** What is needed **
Your answer should show every line of the material below that includes "tokens".

※ ※ ※

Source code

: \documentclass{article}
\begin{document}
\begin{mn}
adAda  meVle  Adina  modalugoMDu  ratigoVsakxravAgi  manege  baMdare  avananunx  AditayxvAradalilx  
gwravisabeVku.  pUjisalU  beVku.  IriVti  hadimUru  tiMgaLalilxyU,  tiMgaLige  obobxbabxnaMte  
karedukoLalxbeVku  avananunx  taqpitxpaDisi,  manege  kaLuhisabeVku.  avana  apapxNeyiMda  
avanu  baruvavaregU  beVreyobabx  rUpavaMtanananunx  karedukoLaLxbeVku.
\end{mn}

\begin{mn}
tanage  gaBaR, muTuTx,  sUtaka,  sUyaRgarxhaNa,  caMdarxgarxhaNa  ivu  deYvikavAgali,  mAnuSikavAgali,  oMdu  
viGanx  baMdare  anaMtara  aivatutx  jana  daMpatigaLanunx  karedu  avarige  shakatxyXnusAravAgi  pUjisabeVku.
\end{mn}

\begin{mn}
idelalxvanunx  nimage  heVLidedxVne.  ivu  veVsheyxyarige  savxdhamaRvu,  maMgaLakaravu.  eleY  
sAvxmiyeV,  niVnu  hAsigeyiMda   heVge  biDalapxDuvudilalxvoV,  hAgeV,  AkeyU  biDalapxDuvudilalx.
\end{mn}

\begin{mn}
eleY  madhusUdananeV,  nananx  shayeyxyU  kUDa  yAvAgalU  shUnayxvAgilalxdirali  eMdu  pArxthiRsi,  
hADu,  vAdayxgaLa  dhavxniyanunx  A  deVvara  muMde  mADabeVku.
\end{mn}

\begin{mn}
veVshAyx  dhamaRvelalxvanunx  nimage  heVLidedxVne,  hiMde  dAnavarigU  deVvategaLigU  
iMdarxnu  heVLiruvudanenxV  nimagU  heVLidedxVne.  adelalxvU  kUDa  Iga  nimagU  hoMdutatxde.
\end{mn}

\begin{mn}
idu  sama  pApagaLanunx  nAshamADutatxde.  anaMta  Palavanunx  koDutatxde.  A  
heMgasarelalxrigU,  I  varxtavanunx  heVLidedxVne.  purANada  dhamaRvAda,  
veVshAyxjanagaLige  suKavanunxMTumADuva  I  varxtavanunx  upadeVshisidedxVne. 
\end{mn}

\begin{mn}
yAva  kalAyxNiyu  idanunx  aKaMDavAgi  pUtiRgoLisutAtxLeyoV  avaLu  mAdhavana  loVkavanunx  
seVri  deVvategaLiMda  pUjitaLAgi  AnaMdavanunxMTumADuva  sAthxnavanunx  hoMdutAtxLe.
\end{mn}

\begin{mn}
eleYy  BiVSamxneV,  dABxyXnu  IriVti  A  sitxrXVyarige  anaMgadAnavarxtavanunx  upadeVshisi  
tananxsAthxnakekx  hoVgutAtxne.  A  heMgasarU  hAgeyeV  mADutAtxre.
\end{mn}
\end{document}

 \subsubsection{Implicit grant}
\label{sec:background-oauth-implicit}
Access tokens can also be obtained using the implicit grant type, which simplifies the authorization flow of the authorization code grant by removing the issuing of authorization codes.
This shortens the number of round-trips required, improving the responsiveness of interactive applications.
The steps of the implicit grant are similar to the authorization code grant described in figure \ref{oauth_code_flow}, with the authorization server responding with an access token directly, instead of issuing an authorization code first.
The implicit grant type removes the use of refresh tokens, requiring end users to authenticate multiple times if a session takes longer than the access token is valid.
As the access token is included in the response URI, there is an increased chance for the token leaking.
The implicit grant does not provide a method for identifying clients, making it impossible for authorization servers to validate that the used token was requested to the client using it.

※ ※ ※

** Task response **
Access tokens can also be obtained using the implicit grant type, which simplifies the authorization flow of the authorization code grant by removing the issuing of authorization codes.
The implicit grant type removes the use of refresh tokens, requiring end users to authenticate multiple times if a session takes longer than the access token is valid.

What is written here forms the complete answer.